Exactly the lines below from the line with "Neodymium magnets have" through the line with "- We are building" must make up the answer, both ends included and pictures left out.

Saved entries:
━━━━━━━━━━

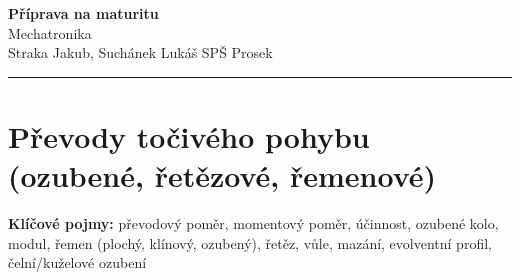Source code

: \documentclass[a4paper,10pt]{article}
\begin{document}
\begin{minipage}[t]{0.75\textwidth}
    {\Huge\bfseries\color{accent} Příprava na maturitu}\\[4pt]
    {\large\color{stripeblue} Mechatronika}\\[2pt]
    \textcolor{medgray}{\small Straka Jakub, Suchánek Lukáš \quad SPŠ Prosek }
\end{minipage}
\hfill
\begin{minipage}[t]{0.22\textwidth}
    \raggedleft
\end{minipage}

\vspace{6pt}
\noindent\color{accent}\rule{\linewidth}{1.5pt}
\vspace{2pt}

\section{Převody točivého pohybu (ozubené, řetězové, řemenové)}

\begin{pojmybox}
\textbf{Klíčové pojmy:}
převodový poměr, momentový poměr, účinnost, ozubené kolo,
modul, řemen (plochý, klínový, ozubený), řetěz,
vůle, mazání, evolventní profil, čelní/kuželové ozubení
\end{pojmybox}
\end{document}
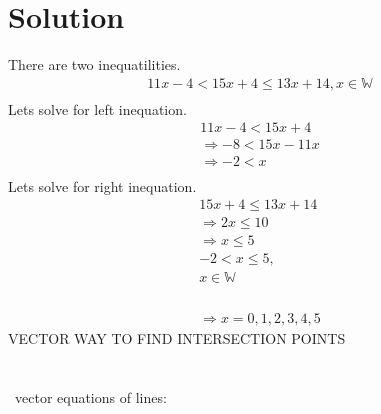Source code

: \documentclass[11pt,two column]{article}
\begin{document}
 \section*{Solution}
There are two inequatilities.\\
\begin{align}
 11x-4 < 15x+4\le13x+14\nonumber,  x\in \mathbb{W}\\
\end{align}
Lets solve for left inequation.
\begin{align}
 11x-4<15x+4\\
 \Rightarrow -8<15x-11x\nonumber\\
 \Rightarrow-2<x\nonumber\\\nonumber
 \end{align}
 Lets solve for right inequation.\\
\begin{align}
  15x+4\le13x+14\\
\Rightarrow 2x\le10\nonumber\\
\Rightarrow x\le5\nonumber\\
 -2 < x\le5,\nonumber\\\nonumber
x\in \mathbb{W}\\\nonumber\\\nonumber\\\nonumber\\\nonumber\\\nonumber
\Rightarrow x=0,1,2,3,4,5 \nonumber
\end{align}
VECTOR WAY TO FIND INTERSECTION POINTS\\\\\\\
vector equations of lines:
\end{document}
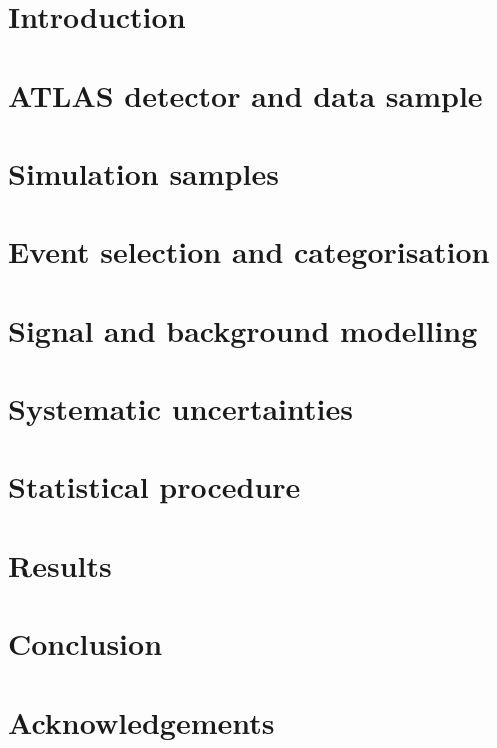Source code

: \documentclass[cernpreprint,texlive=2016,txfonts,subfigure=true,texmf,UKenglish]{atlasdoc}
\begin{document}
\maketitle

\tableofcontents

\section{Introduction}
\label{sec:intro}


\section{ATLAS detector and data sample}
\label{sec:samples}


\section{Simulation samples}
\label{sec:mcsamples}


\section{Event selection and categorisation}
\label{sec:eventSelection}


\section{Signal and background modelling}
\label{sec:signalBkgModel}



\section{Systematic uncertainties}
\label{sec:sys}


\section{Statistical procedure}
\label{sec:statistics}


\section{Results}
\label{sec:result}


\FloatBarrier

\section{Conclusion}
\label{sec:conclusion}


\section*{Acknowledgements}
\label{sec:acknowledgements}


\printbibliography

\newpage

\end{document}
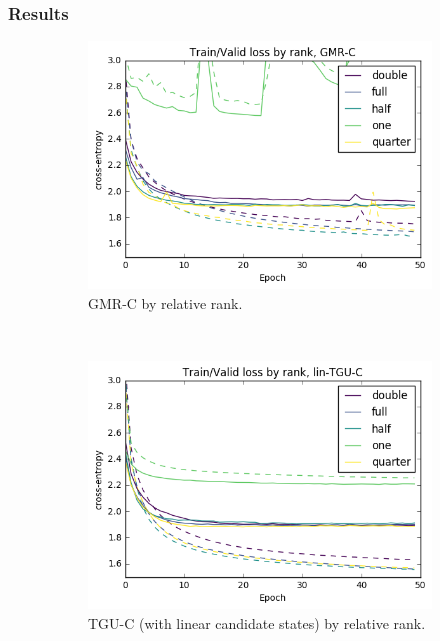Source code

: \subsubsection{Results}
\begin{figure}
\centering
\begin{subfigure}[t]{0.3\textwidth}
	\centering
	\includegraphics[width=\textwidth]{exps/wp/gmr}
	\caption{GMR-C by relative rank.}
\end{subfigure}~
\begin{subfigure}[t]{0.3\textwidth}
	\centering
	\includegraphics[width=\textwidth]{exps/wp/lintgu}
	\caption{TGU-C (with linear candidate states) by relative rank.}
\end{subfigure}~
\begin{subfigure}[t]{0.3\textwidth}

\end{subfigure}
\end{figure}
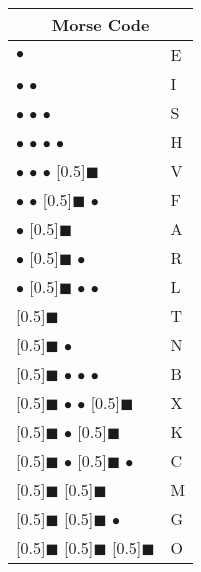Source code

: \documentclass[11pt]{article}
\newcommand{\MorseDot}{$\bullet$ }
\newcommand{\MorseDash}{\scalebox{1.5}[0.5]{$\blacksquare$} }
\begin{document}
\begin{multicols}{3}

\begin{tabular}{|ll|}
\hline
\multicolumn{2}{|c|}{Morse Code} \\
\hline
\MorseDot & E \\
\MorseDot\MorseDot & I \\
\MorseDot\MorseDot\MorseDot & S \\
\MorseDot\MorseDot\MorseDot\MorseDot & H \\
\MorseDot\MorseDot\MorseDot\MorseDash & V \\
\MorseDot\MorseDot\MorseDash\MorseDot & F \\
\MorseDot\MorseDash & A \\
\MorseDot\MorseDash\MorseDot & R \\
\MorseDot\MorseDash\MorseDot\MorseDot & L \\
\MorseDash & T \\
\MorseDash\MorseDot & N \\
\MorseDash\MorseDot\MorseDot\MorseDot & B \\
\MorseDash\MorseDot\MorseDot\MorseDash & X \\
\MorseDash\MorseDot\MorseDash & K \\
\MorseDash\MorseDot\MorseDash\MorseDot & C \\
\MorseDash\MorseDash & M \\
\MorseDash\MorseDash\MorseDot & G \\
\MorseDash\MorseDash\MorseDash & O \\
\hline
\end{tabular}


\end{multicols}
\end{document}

━━━━━━━━━━

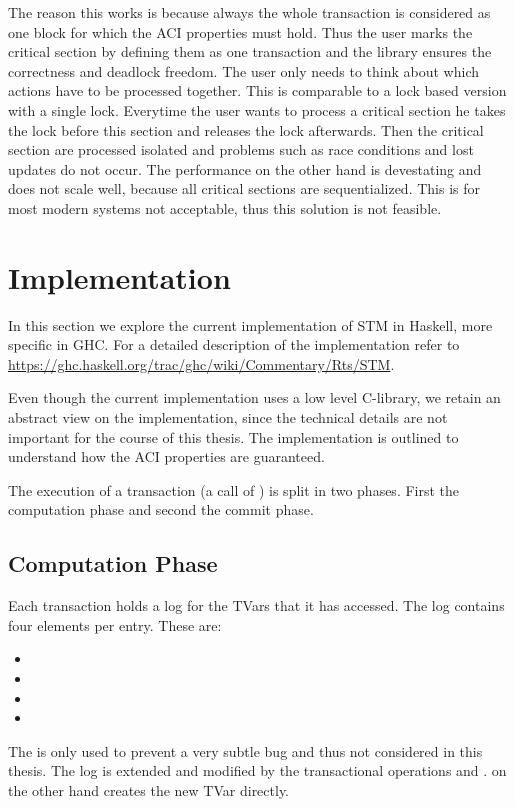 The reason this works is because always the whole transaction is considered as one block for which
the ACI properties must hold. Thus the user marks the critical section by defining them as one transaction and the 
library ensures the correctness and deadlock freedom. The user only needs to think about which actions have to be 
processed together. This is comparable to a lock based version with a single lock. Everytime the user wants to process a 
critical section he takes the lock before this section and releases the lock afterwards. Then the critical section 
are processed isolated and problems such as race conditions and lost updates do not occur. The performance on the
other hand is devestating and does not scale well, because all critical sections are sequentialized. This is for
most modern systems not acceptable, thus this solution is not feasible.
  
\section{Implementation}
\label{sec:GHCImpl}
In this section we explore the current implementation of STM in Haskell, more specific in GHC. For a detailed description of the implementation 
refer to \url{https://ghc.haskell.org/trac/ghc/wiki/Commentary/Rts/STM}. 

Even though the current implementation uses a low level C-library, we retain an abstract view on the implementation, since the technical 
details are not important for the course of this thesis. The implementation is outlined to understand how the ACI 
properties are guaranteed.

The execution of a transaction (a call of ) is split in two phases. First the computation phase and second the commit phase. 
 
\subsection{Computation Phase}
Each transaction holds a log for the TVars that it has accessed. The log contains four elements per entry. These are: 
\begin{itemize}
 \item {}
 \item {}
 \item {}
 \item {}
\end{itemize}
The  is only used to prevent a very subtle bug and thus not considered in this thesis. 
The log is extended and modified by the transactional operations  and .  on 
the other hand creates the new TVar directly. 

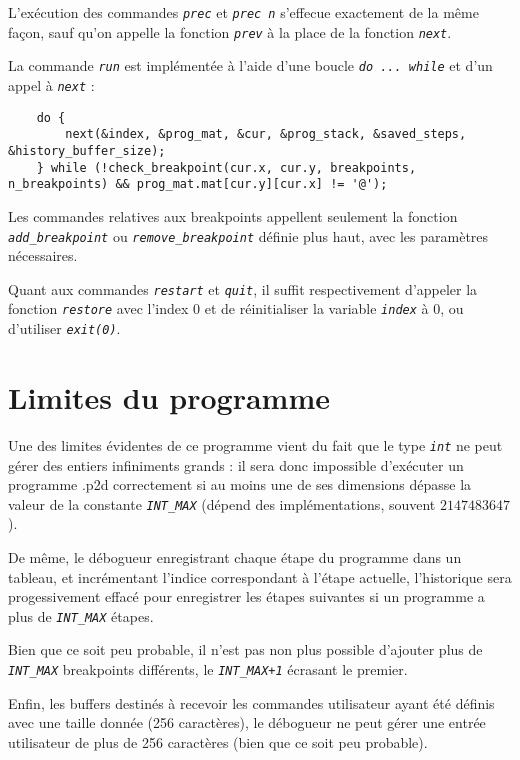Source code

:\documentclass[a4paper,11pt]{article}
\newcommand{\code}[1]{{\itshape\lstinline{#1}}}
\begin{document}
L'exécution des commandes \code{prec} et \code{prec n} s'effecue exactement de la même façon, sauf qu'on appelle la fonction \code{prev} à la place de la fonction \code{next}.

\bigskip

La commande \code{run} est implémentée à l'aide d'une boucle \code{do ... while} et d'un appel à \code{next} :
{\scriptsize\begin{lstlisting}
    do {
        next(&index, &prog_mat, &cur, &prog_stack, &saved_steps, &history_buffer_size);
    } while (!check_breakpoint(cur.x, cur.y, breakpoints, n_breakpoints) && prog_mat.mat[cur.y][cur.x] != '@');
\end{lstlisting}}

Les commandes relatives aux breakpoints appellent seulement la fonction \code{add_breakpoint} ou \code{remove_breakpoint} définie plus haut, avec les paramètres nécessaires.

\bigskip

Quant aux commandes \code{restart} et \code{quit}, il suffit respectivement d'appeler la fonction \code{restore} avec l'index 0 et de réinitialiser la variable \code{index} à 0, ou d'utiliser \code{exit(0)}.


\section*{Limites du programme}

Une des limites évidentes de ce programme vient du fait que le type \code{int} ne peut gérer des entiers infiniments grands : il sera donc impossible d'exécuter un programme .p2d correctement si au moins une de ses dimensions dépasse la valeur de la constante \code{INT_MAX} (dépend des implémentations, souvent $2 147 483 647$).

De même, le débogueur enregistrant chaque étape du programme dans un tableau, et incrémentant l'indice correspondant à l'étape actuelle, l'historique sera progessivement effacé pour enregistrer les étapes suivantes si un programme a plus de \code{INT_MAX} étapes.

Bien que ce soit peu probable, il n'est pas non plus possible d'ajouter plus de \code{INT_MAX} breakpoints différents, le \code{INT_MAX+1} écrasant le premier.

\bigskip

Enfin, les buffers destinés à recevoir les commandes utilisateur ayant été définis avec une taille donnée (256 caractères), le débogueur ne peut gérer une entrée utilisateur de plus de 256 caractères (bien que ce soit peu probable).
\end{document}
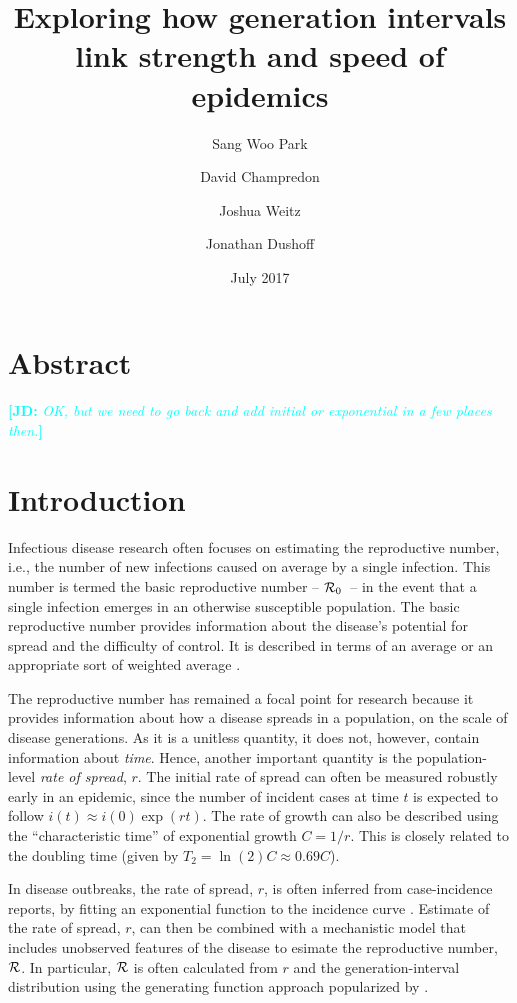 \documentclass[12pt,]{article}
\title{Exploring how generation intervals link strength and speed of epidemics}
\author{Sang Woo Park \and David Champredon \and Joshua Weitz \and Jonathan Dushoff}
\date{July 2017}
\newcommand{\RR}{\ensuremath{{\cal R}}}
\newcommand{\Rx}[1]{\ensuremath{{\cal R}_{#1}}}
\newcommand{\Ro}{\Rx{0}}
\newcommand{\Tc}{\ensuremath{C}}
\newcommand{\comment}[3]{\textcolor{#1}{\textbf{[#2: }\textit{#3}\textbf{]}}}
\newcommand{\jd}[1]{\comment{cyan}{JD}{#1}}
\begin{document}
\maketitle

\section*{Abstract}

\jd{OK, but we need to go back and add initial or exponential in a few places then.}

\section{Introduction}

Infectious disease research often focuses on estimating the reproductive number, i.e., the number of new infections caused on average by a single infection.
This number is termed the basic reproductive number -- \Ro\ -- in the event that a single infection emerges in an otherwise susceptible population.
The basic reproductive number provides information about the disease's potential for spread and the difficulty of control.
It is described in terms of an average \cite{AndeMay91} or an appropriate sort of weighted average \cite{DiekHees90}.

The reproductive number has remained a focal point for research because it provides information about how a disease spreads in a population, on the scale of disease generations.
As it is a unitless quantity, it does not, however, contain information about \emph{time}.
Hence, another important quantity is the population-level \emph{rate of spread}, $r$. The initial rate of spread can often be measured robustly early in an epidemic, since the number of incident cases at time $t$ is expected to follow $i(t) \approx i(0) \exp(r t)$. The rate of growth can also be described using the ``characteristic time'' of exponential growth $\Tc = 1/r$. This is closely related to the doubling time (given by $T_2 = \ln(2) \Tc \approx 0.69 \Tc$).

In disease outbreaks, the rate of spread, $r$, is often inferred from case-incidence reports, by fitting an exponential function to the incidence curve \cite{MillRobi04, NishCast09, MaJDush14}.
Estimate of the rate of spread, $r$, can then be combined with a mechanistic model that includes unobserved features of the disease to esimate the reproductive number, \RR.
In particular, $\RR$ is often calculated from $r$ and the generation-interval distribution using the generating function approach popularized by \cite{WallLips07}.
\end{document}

━━━━━━━━━━

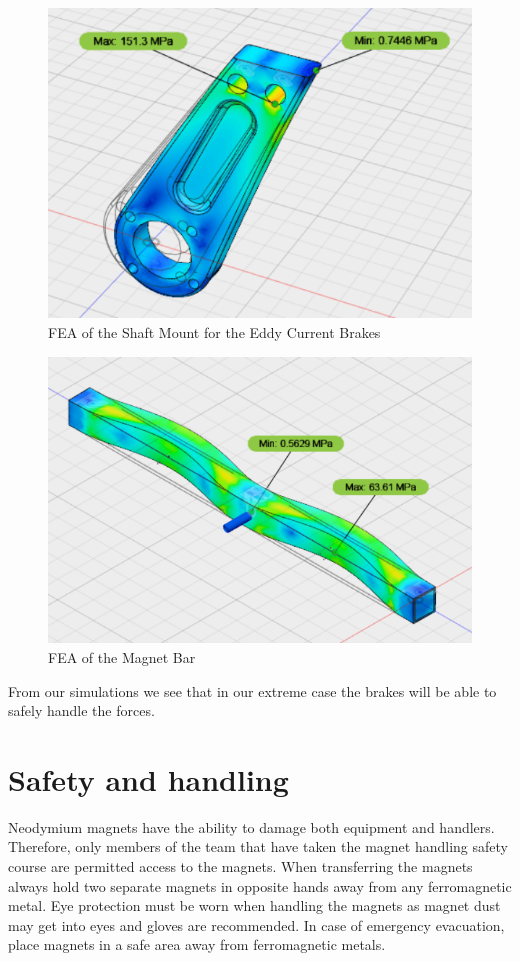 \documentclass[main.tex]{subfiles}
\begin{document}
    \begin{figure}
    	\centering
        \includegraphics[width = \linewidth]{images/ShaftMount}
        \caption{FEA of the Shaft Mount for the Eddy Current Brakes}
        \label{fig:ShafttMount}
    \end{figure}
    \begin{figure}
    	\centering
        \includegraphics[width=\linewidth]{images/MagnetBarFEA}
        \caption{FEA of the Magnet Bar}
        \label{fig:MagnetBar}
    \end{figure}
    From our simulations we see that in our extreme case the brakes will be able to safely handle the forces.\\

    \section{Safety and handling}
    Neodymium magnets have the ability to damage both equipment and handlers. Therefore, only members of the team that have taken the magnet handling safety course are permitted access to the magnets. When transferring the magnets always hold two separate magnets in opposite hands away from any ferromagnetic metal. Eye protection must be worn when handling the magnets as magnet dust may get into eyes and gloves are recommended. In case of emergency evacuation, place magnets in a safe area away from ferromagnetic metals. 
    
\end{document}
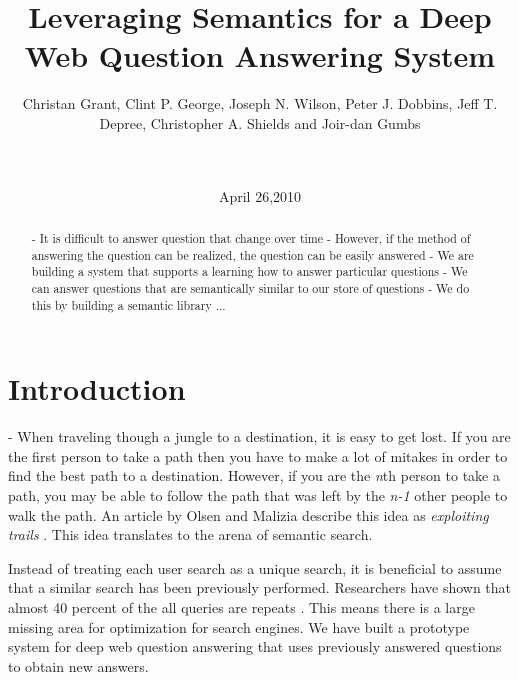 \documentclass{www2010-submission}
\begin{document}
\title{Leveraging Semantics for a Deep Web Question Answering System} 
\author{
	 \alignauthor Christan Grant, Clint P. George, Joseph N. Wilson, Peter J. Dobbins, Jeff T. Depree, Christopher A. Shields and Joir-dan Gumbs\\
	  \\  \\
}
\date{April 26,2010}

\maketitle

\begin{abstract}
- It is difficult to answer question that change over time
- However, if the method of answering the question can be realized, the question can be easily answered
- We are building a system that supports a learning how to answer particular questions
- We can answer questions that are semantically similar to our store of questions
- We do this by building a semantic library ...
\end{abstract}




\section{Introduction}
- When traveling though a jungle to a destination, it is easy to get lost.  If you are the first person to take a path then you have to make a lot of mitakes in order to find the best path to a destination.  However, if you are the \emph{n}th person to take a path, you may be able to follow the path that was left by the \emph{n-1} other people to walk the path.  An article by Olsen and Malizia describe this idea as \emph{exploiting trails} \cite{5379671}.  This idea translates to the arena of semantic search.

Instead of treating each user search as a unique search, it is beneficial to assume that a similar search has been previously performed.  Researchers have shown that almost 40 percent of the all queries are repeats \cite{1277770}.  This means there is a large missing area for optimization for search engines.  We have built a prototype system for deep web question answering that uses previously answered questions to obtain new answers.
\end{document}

━━━━━━━━━━

**PROBLEM SOLUTION**
    Neodymium magnets have the ability to damage both equipment and handlers. Therefore, only members of the team that have taken the magnet handling safety course are permitted access to the magnets. When transferring the magnets always hold two separate magnets in opposite hands away from any ferromagnetic metal. Eye protection must be worn when handling the magnets as magnet dust may get into eyes and gloves are recommended. In case of emergency evacuation, place magnets in a safe area away from ferromagnetic metals. 
    
\end{document}
 \documentclass{www2010-submission}
\begin{document}
\title{Leveraging Semantics for a Deep Web Question Answering System} 
\author{
	 \alignauthor Christan Grant, Clint P. George, Joseph N. Wilson, Peter J. Dobbins, Jeff T. Depree, Christopher A. Shields and Joir-dan Gumbs\\
	  \\  \\
}
\date{April 26,2010}

\maketitle

\begin{abstract}
- It is difficult to answer question that change over time
- However, if the method of answering the question can be realized, the question can be easily answered
- We are building a system that supports a learning how to answer particular questions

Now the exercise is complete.